[Dataset excerpts]
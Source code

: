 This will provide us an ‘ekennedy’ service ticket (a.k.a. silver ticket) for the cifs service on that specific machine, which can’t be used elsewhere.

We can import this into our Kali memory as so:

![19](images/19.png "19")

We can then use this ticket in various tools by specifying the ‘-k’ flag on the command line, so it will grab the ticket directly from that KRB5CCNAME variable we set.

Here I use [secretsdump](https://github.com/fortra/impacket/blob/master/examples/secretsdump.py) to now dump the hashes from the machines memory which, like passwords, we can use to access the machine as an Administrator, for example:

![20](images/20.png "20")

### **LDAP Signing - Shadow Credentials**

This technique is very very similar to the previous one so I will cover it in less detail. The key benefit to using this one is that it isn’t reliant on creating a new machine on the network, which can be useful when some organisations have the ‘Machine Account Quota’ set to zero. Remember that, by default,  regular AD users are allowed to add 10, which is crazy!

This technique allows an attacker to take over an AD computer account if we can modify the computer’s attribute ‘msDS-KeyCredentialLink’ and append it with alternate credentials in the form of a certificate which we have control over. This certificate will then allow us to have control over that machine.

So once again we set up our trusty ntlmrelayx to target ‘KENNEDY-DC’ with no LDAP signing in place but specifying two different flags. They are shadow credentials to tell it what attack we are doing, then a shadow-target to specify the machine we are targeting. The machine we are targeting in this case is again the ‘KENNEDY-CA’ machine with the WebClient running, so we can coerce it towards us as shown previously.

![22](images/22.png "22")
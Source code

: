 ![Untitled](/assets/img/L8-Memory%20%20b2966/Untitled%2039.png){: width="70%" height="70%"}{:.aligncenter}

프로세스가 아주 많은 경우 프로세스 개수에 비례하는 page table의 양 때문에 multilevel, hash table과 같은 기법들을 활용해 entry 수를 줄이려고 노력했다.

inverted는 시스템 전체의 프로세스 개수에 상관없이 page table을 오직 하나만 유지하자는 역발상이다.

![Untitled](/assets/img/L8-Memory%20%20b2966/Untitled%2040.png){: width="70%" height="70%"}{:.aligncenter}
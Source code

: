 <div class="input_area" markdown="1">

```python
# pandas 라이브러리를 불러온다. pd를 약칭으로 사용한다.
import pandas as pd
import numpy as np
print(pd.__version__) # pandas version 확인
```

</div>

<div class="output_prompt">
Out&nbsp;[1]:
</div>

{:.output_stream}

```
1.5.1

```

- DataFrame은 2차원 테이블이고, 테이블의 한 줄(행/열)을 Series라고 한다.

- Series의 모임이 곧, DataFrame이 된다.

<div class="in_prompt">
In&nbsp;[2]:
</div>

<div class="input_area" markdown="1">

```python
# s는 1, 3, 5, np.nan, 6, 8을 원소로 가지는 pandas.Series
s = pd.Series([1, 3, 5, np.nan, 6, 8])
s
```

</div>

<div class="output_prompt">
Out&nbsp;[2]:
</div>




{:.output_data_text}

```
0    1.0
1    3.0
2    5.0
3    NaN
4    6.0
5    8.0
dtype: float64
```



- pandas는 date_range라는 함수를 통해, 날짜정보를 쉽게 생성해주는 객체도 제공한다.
[/Dataset excerpts]
* [Problem details] Each record is to be transcribed exactly and in full.

* [Task result]
Source code

: This will provide us an ‘ekennedy’ service ticket (a.k.a. silver ticket) for the cifs service on that specific machine, which can’t be used elsewhere.

We can import this into our Kali memory as so:

![19](images/19.png "19")

We can then use this ticket in various tools by specifying the ‘-k’ flag on the command line, so it will grab the ticket directly from that KRB5CCNAME variable we set.

Here I use [secretsdump](https://github.com/fortra/impacket/blob/master/examples/secretsdump.py) to now dump the hashes from the machines memory which, like passwords, we can use to access the machine as an Administrator, for example:

![20](images/20.png "20")

### **LDAP Signing - Shadow Credentials**

This technique is very very similar to the previous one so I will cover it in less detail. The key benefit to using this one is that it isn’t reliant on creating a new machine on the network, which can be useful when some organisations have the ‘Machine Account Quota’ set to zero. Remember that, by default,  regular AD users are allowed to add 10, which is crazy!

This technique allows an attacker to take over an AD computer account if we can modify the computer’s attribute ‘msDS-KeyCredentialLink’ and append it with alternate credentials in the form of a certificate which we have control over. This certificate will then allow us to have control over that machine.

So once again we set up our trusty ntlmrelayx to target ‘KENNEDY-DC’ with no LDAP signing in place but specifying two different flags. They are shadow credentials to tell it what attack we are doing, then a shadow-target to specify the machine we are targeting. The machine we are targeting in this case is again the ‘KENNEDY-CA’ machine with the WebClient running, so we can coerce it towards us as shown previously.

![22](images/22.png "22")
Source code

: ![Untitled](/assets/img/L8-Memory%20%20b2966/Untitled%2039.png){: width="70%" height="70%"}{:.aligncenter}

프로세스가 아주 많은 경우 프로세스 개수에 비례하는 page table의 양 때문에 multilevel, hash table과 같은 기법들을 활용해 entry 수를 줄이려고 노력했다.

inverted는 시스템 전체의 프로세스 개수에 상관없이 page table을 오직 하나만 유지하자는 역발상이다.

![Untitled](/assets/img/L8-Memory%20%20b2966/Untitled%2040.png){: width="70%" height="70%"}{:.aligncenter}
Source code

: <div class="input_area" markdown="1">

```python
# pandas 라이브러리를 불러온다. pd를 약칭으로 사용한다.
import pandas as pd
import numpy as np
print(pd.__version__) # pandas version 확인
```

</div>

<div class="output_prompt">
Out&nbsp;[1]:
</div>

{:.output_stream}

```
1.5.1

```

- DataFrame은 2차원 테이블이고, 테이블의 한 줄(행/열)을 Series라고 한다.

- Series의 모임이 곧, DataFrame이 된다.

<div class="in_prompt">
In&nbsp;[2]:
</div>

<div class="input_area" markdown="1">

```python
# s는 1, 3, 5, np.nan, 6, 8을 원소로 가지는 pandas.Series
s = pd.Series([1, 3, 5, np.nan, 6, 8])
s
```

</div>

<div class="output_prompt">
Out&nbsp;[2]:
</div>




{:.output_data_text}

```
0    1.0
1    3.0
2    5.0
3    NaN
4    6.0
5    8.0
dtype: float64
```



- pandas는 date_range라는 함수를 통해, 날짜정보를 쉽게 생성해주는 객체도 제공한다.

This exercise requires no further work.